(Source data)
----
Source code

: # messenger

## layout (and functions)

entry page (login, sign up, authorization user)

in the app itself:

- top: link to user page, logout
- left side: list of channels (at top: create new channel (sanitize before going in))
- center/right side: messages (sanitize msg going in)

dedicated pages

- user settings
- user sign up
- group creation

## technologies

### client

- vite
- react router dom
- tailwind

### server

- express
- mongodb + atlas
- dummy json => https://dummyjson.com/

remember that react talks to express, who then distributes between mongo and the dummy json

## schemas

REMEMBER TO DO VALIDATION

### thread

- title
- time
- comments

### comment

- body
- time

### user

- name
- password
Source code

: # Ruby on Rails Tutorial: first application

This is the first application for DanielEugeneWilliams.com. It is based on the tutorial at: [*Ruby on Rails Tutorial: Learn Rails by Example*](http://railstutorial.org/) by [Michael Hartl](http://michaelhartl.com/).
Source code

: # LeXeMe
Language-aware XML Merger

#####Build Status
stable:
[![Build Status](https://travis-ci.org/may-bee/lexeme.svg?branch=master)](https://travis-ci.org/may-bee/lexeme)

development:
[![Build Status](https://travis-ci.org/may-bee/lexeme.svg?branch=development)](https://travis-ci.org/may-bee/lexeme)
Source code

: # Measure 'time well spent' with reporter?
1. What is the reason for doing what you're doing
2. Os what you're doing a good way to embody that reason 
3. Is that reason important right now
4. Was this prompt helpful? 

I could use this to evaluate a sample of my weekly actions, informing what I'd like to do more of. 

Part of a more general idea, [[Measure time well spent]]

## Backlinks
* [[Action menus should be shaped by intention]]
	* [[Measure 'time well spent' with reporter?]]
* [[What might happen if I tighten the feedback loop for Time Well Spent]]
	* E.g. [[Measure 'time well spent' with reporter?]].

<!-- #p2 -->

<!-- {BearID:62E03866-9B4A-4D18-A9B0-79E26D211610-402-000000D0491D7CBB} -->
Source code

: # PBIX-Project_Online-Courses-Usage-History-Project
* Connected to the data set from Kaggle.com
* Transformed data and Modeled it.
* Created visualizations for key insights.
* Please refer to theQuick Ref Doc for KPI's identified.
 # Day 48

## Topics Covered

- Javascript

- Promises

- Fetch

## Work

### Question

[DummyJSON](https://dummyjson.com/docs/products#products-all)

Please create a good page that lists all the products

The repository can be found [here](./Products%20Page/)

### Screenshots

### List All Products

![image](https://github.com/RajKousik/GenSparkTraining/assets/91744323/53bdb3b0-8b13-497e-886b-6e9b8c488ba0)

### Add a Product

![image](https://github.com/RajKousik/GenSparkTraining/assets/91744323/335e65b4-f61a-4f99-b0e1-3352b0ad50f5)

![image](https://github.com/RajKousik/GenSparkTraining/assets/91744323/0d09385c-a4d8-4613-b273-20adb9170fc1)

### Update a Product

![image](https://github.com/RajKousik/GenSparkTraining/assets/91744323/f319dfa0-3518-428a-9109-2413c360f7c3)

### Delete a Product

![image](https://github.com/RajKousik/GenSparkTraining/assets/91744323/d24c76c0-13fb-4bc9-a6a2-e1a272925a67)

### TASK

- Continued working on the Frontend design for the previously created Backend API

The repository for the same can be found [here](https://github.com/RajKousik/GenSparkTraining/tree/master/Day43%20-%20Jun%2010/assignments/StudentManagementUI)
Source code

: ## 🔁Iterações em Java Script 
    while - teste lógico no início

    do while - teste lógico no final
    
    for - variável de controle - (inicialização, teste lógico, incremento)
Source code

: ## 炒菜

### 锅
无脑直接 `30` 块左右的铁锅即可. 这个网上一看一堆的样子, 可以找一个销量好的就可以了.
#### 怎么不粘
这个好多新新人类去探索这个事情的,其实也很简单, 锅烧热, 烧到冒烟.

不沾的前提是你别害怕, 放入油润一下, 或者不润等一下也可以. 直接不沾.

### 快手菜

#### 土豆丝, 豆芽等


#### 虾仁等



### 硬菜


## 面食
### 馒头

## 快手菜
----
## Task to carry out
Lines holding the word "https" are the answer; copy every one from the records above.

## Solution for this exercise
- dummy json => https://dummyjson.com/
[![Build Status](https://travis-ci.org/may-bee/lexeme.svg?branch=master)](https://travis-ci.org/may-bee/lexeme)
[![Build Status](https://travis-ci.org/may-bee/lexeme.svg?branch=development)](https://travis-ci.org/may-bee/lexeme)
[DummyJSON](https://dummyjson.com/docs/products#products-all)
![image](https://github.com/RajKousik/GenSparkTraining/assets/91744323/53bdb3b0-8b13-497e-886b-6e9b8c488ba0)
![image](https://github.com/RajKousik/GenSparkTraining/assets/91744323/335e65b4-f61a-4f99-b0e1-3352b0ad50f5)
![image](https://github.com/RajKousik/GenSparkTraining/assets/91744323/0d09385c-a4d8-4613-b273-20adb9170fc1)
![image](https://github.com/RajKousik/GenSparkTraining/assets/91744323/f319dfa0-3518-428a-9109-2413c360f7c3)
![image](https://github.com/RajKousik/GenSparkTraining/assets/91744323/d24c76c0-13fb-4bc9-a6a2-e1a272925a67)
The repository for the same can be found [here](https://github.com/RajKousik/GenSparkTraining/tree/master/Day43%20-%20Jun%2010/assignments/StudentManagementUI)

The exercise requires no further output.